President Biden’s campaign promise to forgive $10,000 in student debt for all borrowers is back in the news as outlets report he will take action soon, yet the public is still waiting. The youth, in particular, are sick of waiting. They didn’t create climate change. They were told college was the answer to the middle-class, yet it’s becoming more expensive. That’s another way climate change relates to the student debt crisis, said Amber Ruther, the communications and research manager for the Alliance for a Green Economy, which is focused on clean energy in New York. “They’re both an issue of generational justice,” she said.
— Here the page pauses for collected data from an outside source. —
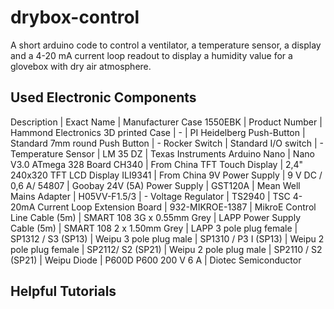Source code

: # drybox-control

A short arduino code to control a ventilator, a temperature sensor, a display and a 4-20 mA current loop
readout to display a humidity value for a glovebox with dry air atmosphere.

## Used Electronic Components

Description | Exact Name | Manufacturer
Case 1550EBK | Product Number | Hammond Electronics
3D printed Case | - | PI Heidelberg
Push-Button | Standard 7mm round Push Button | -
Rocker Switch | Standard I/O switch | -
Temperature Sensor | LM 35 DZ | Texas Instruments
Arduino Nano | Nano V3.0 ATmega 328 Board CH340 | From China
TFT Touch Display | 2,4" 240x320 TFT LCD Display ILI9341 | From China
9V Power Supply | 9 V DC / 0,6 A/ 54807 | Goobay
24V (5A) Power Supply | GST120A | Mean Well
Mains Adapter | H05VV-F1.5/3 | -
Voltage Regulator | TS2940 | TSC
4-20mA Current Loop Extension Board | 932-MIKROE-1387 | MikroE
Control Line Cable (5m) | SMART 108 3G x 0.55mm Grey | LAPP
Power Supply Cable (5m) | SMART 108 2 x 1.50mm Grey | LAPP
3 pole plug female | SP1312 / S3 (SP13) | Weipu
3 pole plug male | SP1310 / P3 I (SP13) | Weipu
2 pole plug female | SP2112/ S2 (SP21) | Weipu
2 pole plug male | SP2110 / S2 (SP21) | Weipu
Diode | P600D P600 200 V 6 A | Diotec Semiconductor

## Helpful Tutorials
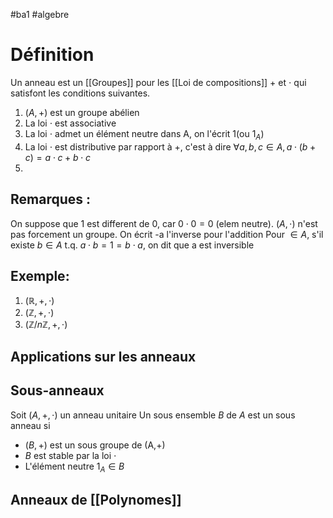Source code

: #ba1 #algebre 
# Définition
Un anneau est un [[Groupes]] pour les [[Loi de compositions]] $+$ et $\cdot$ qui satisfont les conditions suivantes.
1. $(A,+)$ est un groupe abélien
2. La loi $\cdot$ est associative
3. La loi $\cdot$ admet un élément neutre dans A, on l'écrit 1(ou $1_A$)
4. La loi $\cdot$ est distributive par rapport à +, c'est à dire $\forall a,b,c \in A, a\cdot(b+c)=a\cdot c + b\cdot c$
5. 

## Remarques :
On suppose que 1 est different de 0, car $0\cdot 0=0$ (elem neutre).
$(A,\cdot )$ n'est pas forcement un groupe.
On écrit -a l'inverse pour l'addition
Pour $\in A$, s'il existe $b\in A$ t.q. $a\cdot b = 1 = b \cdot a$, on dit que a est inversible
## Exemple:
1. $(\mathbb{R},+,\cdot)$
2.  $(\mathbb{Z},+,\cdot)$
3. $(\mathbb{Z}/n\mathbb{Z},+,\cdot)$

## Applications sur les anneaux

## Sous-anneaux
Soit $(A,+,\cdot)$ un anneau unitaire
Un sous ensemble $B$ de $A$ est un sous anneau si 
- $(B,+)$ est un sous groupe de (A,+)
- $B$ est stable par la loi $\cdot$
- L'élément neutre $1_A\in B$

## Anneaux de [[Polynomes]]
How can we expect those already saddled with debt to focus on climate change? Especially if they’re juggling medical debt, credit card debt, and utility debt alongside their student loans. Electricity bills in some states are up by about 15% compared to last year as utilities place increased cost burdens onto customers. “A lot of people are worried more about the end of the month than the end of the world,” Ruther said.
Money shouldn’t be a barrier to engaging in climate change. How much wealth a family holds shouldn’t determine their ability to send kids to college—and it shouldn’t force them into decades of debt. We need everyone in this fight. And as the climate crisis begins to affect all our lives, individuals don’t need another bill to worry about—not when wildfire smoke makes them sick or a hurricane destroys their home.
The people need financial security. And the youth need access to affordable higher education. Both are key to achieving climate justice. We can’t control the floods or the fires, but we can control the support we offer one another. We must demand more from the people we’ve elected—especially when they have yet to make due on their promises.